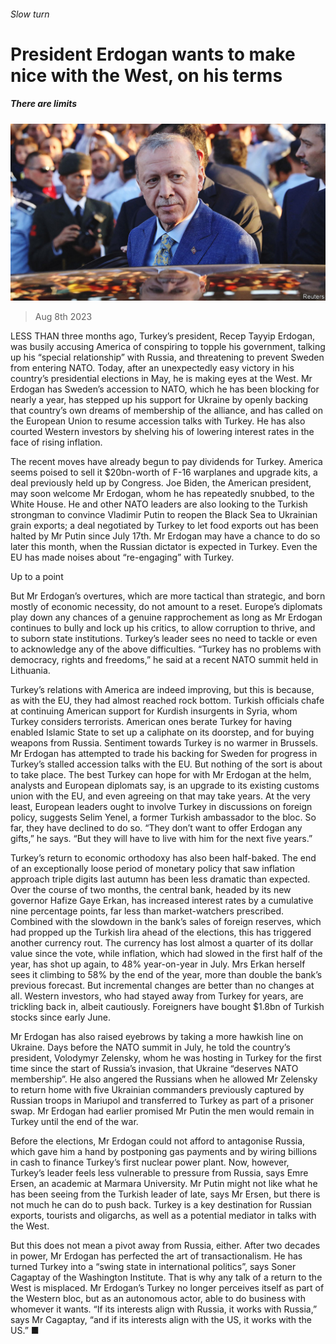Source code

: ###### Slow turn

# President Erdogan wants to make nice with the West, on his terms 

##### There are limits 

![image](images/20230812_EUP001.jpg) 

> Aug 8th 2023 

LESS THAN three months ago, Turkey’s president, Recep Tayyip Erdogan, was busily accusing America of conspiring to topple his government, talking up his “special relationship” with Russia, and threatening to prevent Sweden from entering NATO. Today, after an unexpectedly easy victory in his country’s presidential elections in May, he is making eyes at the West. Mr Erdogan has  Sweden’s accession to NATO, which he has been blocking for nearly a year, has stepped up his support for Ukraine by openly backing that country’s own dreams of membership of the alliance, and has called on the European Union to resume accession talks with Turkey. He has also courted Western investors by shelving his  of lowering interest rates in the face of rising inflation. 

The recent moves have already begun to pay dividends for Turkey. America seems poised to sell it $20bn-worth of F-16 warplanes and upgrade kits, a deal previously held up by Congress. Joe Biden, the American president, may soon welcome Mr Erdogan, whom he has repeatedly snubbed, to the White House. He and other NATO leaders are also looking to the Turkish strongman to convince Vladimir Putin to reopen the Black Sea to Ukrainian grain exports; a deal negotiated by Turkey to let food exports out has been halted by Mr Putin since July 17th. Mr Erdogan may have a chance to do so later this month, when the Russian dictator is expected in Turkey. Even the EU has made noises about “re-engaging” with Turkey. 

Up to a point

But Mr Erdogan’s overtures, which are more tactical than strategic, and born mostly of economic necessity, do not amount to a reset. Europe’s diplomats play down any chances of a genuine rapprochement as long as Mr Erdogan continues to bully and lock up his critics, to allow corruption to thrive, and to suborn state institutions. Turkey’s leader sees no need to tackle or even to acknowledge any of the above difficulties. “Turkey has no problems with democracy, rights and freedoms,” he said at a recent NATO summit held in Lithuania. 

Turkey’s relations with America are indeed improving, but this is because, as with the EU, they had almost reached rock bottom. Turkish officials chafe at continuing American support for Kurdish insurgents in Syria, whom Turkey considers terrorists. American ones berate Turkey for having enabled Islamic State to set up a caliphate on its doorstep, and for buying weapons from Russia. Sentiment towards Turkey is no warmer in Brussels. Mr Erdogan has attempted to trade his backing for Sweden for progress in Turkey’s stalled accession talks with the EU. But nothing of the sort is about to take place. The best Turkey can hope for with Mr Erdogan at the helm, analysts and European diplomats say, is an upgrade to its existing customs union with the EU, and even agreeing on that may take years. At the very least, European leaders ought to involve Turkey in discussions on foreign policy, suggests Selim Yenel, a former Turkish ambassador to the bloc. So far, they have declined to do so. “They don’t want to offer Erdogan any gifts,” he says. “But they will have to live with him for the next five years.”

Turkey’s return to economic orthodoxy has also been half-baked. The end of an exceptionally loose period of monetary policy that saw inflation approach triple digits last autumn has been less dramatic than expected. Over the course of two months, the central bank, headed by its new governor Hafize Gaye Erkan, has increased interest rates by a cumulative nine percentage points, far less than market-watchers prescribed. Combined with the slowdown in the bank’s sales of foreign reserves, which had propped up the Turkish lira ahead of the elections, this has triggered another currency rout. The currency has lost almost a quarter of its dollar value since the vote, while inflation, which had slowed in the first half of the year, has shot up again, to 48% year-on-year in July. Mrs Erkan herself sees it climbing to 58% by the end of the year, more than double the bank’s previous forecast. But incremental changes are better than no changes at all. Western investors, who had stayed away from Turkey for years, are trickling back in, albeit cautiously. Foreigners have bought $1.8bn of Turkish stocks since early June.

Mr Erdogan has also raised eyebrows by taking a more hawkish line on Ukraine. Days before the NATO summit in July, he told the country’s president, Volodymyr Zelensky, whom he was hosting in Turkey for the first time since the start of Russia’s invasion, that Ukraine “deserves NATO membership”. He also angered the Russians when he allowed Mr Zelensky to return home with five Ukrainian commanders previously captured by Russian troops in Mariupol and transferred to Turkey as part of a prisoner swap. Mr Erdogan had earlier promised Mr Putin the men would remain in Turkey until the end of the war. 

Before the elections, Mr Erdogan could not afford to antagonise Russia, which gave him a hand by postponing gas payments and by wiring billions in cash to finance Turkey’s first nuclear power plant. Now, however, Turkey’s leader feels less vulnerable to pressure from Russia, says Emre Ersen, an academic at Marmara University. Mr Putin might not like what he has been seeing from the Turkish leader of late, says Mr Ersen, but there is not much he can do to push back. Turkey is a key destination for Russian exports, tourists and oligarchs, as well as a potential mediator in talks with the West. 

But this does not mean a pivot away from Russia, either. After two decades in power, Mr Erdogan has perfected the art of transactionalism. He has turned Turkey into a “swing state in international politics”, says Soner Cagaptay of the Washington Institute. That is why any talk of a return to the West is misplaced. Mr Erdogan’s Turkey no longer perceives itself as part of the Western bloc, but as an autonomous actor, able to do business with whomever it wants. “If its interests align with Russia, it works with Russia,” says Mr Cagaptay, “and if its interests align with the US, it works with the US.” ■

________________________

→ **WHAT YOU SHOULD DO**:
Output exactly the lines from the first line of the records through the line containing "Aug 8th 2023". Leave out every picture.

→ **WRITTEN REPLY**:
Source code

: ###### Slow turn

# President Erdogan wants to make nice with the West, on his terms 

##### There are limits 

![image](images/20230812_EUP001.jpg) 

> Aug 8th 2023 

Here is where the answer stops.